I really have never understood how treating a set of data as objects helps me fit a linear model (for e.g.) and in particular helps me get estimates that are numerically good. By help I mean 'gets me good results with less code'.
I can understand how R (as implementation of S language) does do this, because I have also learned that.
(BTW I know later S is somewhat OO, but even the earlier version was an advance over the datastep language, so I do not think this proves OO is good for Stats programming)
Dave – still on the path to enlightenment (R)
^
Indeed, I never quite understood the obsession of many programmers with OOP, specially for simple tasks. What is exactly wrong with procedural programming and why does it not replicate typical problems encountered in statistics? I can see a justification for OOP when building large applications and libraries in teams programmers, but do I really have to make an object to print "hello world"? please..
A typical estimation problem in statistics can be broken into these parts:
1. import and optionally rearrange your data.
2. estimate parameters, compute the standard errors.
3. optionally compute some test statistics
4. print the results
5. optionally make some graphs
In my view, such action flow fits neatly within the old good structured programming paradigm (as long as you're implementing it in a language with matrix data types) which you can implement in R, MATLAB, GAUSS, FORTRAN, etc.
Jacob, data is best represented with an object, a variable is an object, a model is an object, results are an object.
With a good object-oriented scaffolding, the procedures become easy to do. And, if you change a data object, supporting a new type of data that still looks like a data object, then everything else will still work well.
I see R as object-oriented. As an example of what can be done, see Fully Bayesian Computing.
Aleks, Thanks for the pointers. I hear you about the OO scaffolding, but was distracted for a bit… Being a Java programmer, I don't see R as OO in any sense I'm used to — but you're talking about data.frames, vectors, etc, as objects. In that frame (pun intended), R is definitely OO.
For R, I'd recommend the Learning R blog (http://learnr.wordpress.com/), the Programming in R website (http://zoonek2.free.fr/UNIX/48_R/02.html), and the R Tutorial (http://www.cyclismo.org/tutorial/R/). All useful sites. (FYI: I'm not associated with these sites in any way, just find them very useful.)

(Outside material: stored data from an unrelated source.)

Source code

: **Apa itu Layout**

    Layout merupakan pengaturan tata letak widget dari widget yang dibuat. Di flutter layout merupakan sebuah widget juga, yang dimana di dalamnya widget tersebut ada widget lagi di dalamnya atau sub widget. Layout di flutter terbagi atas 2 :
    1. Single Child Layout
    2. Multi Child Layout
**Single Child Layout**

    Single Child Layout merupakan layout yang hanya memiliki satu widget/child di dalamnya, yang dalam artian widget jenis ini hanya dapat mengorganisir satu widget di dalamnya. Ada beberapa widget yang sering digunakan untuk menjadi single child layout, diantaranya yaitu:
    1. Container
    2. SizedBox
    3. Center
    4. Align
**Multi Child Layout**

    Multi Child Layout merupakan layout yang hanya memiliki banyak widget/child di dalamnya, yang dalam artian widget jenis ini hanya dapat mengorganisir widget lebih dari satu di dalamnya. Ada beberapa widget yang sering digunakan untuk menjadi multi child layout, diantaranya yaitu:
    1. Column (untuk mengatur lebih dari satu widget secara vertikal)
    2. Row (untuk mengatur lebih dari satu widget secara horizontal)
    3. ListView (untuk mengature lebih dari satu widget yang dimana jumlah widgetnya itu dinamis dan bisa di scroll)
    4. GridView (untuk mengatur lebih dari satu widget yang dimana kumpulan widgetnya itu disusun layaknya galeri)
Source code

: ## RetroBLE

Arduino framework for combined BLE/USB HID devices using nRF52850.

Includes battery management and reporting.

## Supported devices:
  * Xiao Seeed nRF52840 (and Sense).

Thanks again for the post. I'll definitely check out the links you provided.
John
What is the best software and/or programming language to get familiar with for a research position in a typical "think tank"? Is Ruby good for this?
Thank you, anyone.
To do statistical research, I'd learn R first, and then either Python or Ruby depending on where I can get help. After this, I'd learn a speedy language like C or Java to make things work fast, or web programming (which isn't a separate language, but a technique based on Python or Ruby) to share my work with the rest of the world.